With that in mind, I would like to mention that my review of the Skinny Bitch Boot Camp DVD might have a wee bit of a negative bias...

...because right now I'm kind of pissed off.

At the start, all I knew about the Skinny Bitches was a guest post written by the fabulous Jamie back in April. So aside from my encounter with a certain PR person, I put the DVD into the player without knowing what to expect.

I hit Play All and waited. Looking back, that was where I made my mistake.

The DVD started out with a brief talk by the Skinny Bitches. I'm not sure what it was about, because I zoned out after the first 30 seconds, but I think it was supposed to be meaningful and uplifting.

Then after a brief pause there came another uplifting and meaningful talk. Again, I zoned out. It wasn't a repeat of the first talk, because they were wearing different outfits.

Then came the warm up, and damn me if they didn't start that out with more of the uplifting and meaningful crap. The mouths get quite the workout in this DVD.

The Skinny Bitches (Mouth) Warmup:

They did glib little exercises. And they never stopped talking.
Then they did superficial little stretches. And they never shut up.

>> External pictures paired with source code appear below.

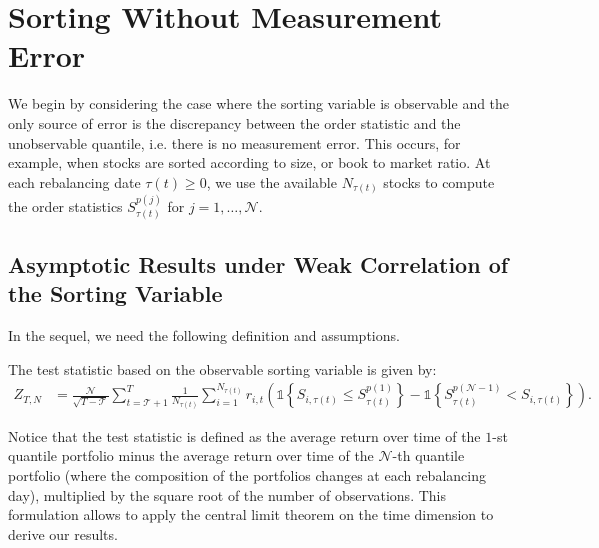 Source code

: \section{Sorting Without Measurement Error}
\label{Sorting Without Measurement Error}

We begin by considering the case where the sorting variable is observable and the only source of error is the discrepancy between the order statistic and the unobservable quantile, i.e. there is no measurement error. This occurs, for example, when stocks are sorted according to size, or book to market ratio. At each rebalancing date $\tau(t) \geq 0$, we use the available $N_{\tau(t)}$ stocks to compute the order statistics $S_{\tau(t)}^{p(j)}$ for $j=1,\ldots, \mathcal{N}$. 

\subsection{Asymptotic Results under Weak Correlation of the Sorting Variable}

In the sequel, we need the following definition and assumptions. 

\begin{definition}
\label{def: Zeta}
The test statistic based on the observable sorting variable is given by:
\begin{align*}
    Z_{T,N} &= \frac{\mathcal{N}}{\sqrt{T-\mathcal{T} }} \sum_{t=\mathcal{T} + 1}^{T} \frac{1}{ N_{\tau(t)}} \sum_{i=1}^{N_{\tau(t)}} r_{i,t}\left( \mathds{1} \left\{ S_{i,\tau(t)} \leq S_{\tau(t)}^{p(1)} \right\}  - \mathds{1} \left\{ S_{\tau(t)}^{p(\mathcal{N}-1) } < S_{i,\tau(t)} \right\} \right).
\end{align*}
\end{definition}

\noindent
Notice that the test statistic is defined as the average return over time of the $1$-st quantile portfolio minus the average return over time of the $\mathcal{N}$-th quantile portfolio (where the composition of the portfolios changes at each rebalancing day), multiplied by the square root of the number of observations. This formulation allows to apply the central limit theorem on the time dimension to derive our results.

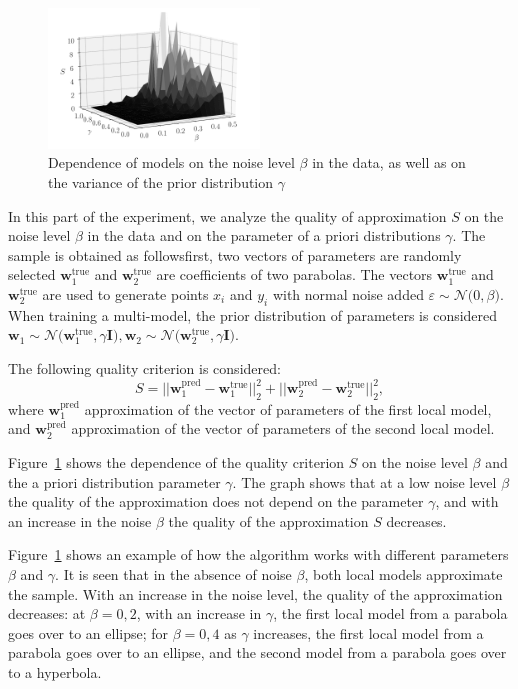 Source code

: \begin{figure}[h!t]
\includegraphics[width=0.5\textwidth]{results/priorexpertfig/3dplot}
\caption{Dependence of models on the noise level $\beta$ in the data, as well as on the variance of the prior distribution $\gamma$}
\label{ce:fig5}
\end{figure}
In this part of the experiment, we analyze the quality of approximation $S$ on the noise level $\beta$ in the data and on the parameter of a priori distributions $\gamma$. The sample is obtained as followsfirst, two vectors of parameters are randomly selected $\mathbf{w}^\text{true}_{1}$ and $\mathbf{w}^\text{true}_{2}$ are  coefficients of two parabolas. The vectors $\mathbf {w}^\text {true}_{1} $ and $\mathbf{w}^\text {true}_{2} $ are used to generate points $x_i$ and $y_i$ with normal noise added $\varepsilon\sim\mathcal {N} \bigr(0,\beta\bigr)$. When training a multi-model, the prior distribution of parameters is considered $\mathbf{w}_1\sim\mathcal{N}\bigr(\mathbf{w}^\text{true}_{1}, \gamma\mathbf{I}\bigr),\mathbf{w}_2\sim\mathcal{N}\bigr(\mathbf{w}^\text{true}_{2}, \gamma\mathbf{I}\bigr)$.

The following quality criterion is considered:
\[
S = ||\mathbf{w}^\text{pred}_{1} - \mathbf{w}^\text{true}_{1}||^{2}_{2} + ||\mathbf{w}^\text{pred}_{2} - \mathbf{w}^\text{true}_{2}||^{2}_{2},
\]
where $\mathbf{w}^\text{pred}_{1}$ approximation of the vector of parameters of the first local model, and $\mathbf{w}^\text{pred}_{2}$ approximation of the vector of parameters of the second local model.

Figure~\ref{ce:fig5} shows the dependence of the quality criterion $S$ on the noise level $\beta$ and the a priori distribution parameter $\gamma$. The graph shows that at a low noise level $\beta$ the quality of the approximation does not depend on the parameter $\gamma $, and with an increase in the noise $\beta $ the quality of the approximation $S$ decreases.

Figure~\ref{ce:fig5} shows an example of how the algorithm works with different parameters $\beta$ and $\gamma$. It is seen that in the absence of noise $\beta$, both local models approximate the sample. With an increase in the noise level, the quality of the approximation decreases: at $\beta = 0 {,}2$, with an increase in $\gamma$, the first local model from a parabola goes over to an ellipse; for $\beta=0 {,}4$ as $\gamma$ increases, the first local model from a parabola goes over to an ellipse, and the second model from a parabola goes over to a hyperbola.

Most exercise DVDs have an instructor who stands up front and talks a lot, but usually they give the impression they actually mean what they're saying. Listening to compliments about the Skinny Bitches' cute butts got old very quickly. Likewise, comments like "Whew! I'm sweatin'!" one minute into the warm up came across as completely insincere. I found myself wishing they would depart from the "you go girl!" persona and delve into a deeply convoluted dissertation on Wittgenstein's views on neo-Nazi cross-dressing. Something, anything different from this meaningless patter.

Honestly, it was like being at the gym and having a neighbor who's constantly on their cell phone yapping with their friends about absolutely nothing. (You can't turn off the yapping and just listen to the music. I tried.)

A brief interval wherein I praise snarky bitchery

You'd think with a name like 'Skinny Bitches' there would have been some attitude, but it was all platitude -- with a few repetitions of 'bitch' and 'ass' thrown in to show that they were hip and cool. Every would-be sharp comment came out pat and rehearsed, like they were reading it off the script prompter.

I mean, I admire snarky bitchery when it's done right. The Smart Bitches, Trashy Books website is the epitome of snarky b. (These women review romance novels. Here's a link to one classic example.) They can be mean, but they can also be edgy and unexpected and funny.

The two Skinny Bitches... well, no.

The Skinny Bitches Boot Camp (no sweat) workout:

Doesn't the phrase 'boot camp' suggest a workout that's supposed to be challenging? Make your heart beat faster, make you feel like you're asking your body to work a bit harder?

I'm certainly not the fittest bunny on the block, not even close. And yet I had no difficulty keeping up with these chicas. At the beginning, they solemnly warned the viewer that if the routines were too difficult, just keep moving. Do what you can. Then they provide the most lukewarm example of a workout I've yet to come across.

This wouldn't have been so irritating if the workout hadn't been hyped "A Fat-Blasting, Body-Altering, Butt-Kicking Workout!" I had expected to be sweating at the end of the workout, but I wasn't.

The Abs section of the workout was missing from the DVD I was given to review. (The SBs announced "Now we're doing Abs!" Then 2/3 of the screen went magenta. When it cleared, the title read "Cool Down.")

If you want to see what the Abs workout looks like, here's a sample. Mercifully, they don't talk so much in this clip:

Skinny Bitch: Boot Camp- Abs on Mats - The most popular videos are a click away


At the end of the DVD, the SBs included some 5-minute workouts. Five minutes isn't long enough to get much of a workout, but to be fair I tried the 5-minute arms workout. It felt very lightweight, and damn me if they didn't recycle the same @#$! jokes that they'd used in the boot camp section. These were really irritating to listen to the first time, the second time around was beyond irritating. I can't imagine listening to this DVD several times a week. Not without some extra-strong Prozac.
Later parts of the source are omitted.